- TASK PROMPT: Show, in full, each line of the data that contains "identity".

"""

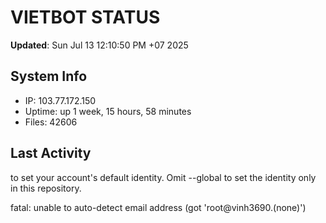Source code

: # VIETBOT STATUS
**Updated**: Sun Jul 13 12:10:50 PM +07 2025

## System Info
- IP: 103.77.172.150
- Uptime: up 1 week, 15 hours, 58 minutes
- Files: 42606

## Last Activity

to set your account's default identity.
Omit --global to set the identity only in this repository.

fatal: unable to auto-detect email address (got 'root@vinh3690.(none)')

"""
"""

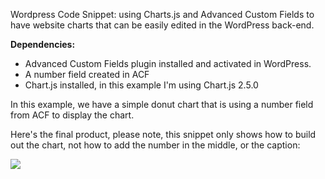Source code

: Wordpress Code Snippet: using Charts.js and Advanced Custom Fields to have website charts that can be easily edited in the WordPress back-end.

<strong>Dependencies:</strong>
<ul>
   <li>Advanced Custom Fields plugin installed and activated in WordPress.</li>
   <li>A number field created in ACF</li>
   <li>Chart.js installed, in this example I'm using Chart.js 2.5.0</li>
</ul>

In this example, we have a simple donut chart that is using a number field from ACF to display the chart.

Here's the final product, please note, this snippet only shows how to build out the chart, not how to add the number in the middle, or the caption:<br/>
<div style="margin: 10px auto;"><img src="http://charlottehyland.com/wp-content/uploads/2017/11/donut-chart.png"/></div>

"""

- YOUR RESPONSE:
to set your account's default identity.
Omit --global to set the identity only in this repository.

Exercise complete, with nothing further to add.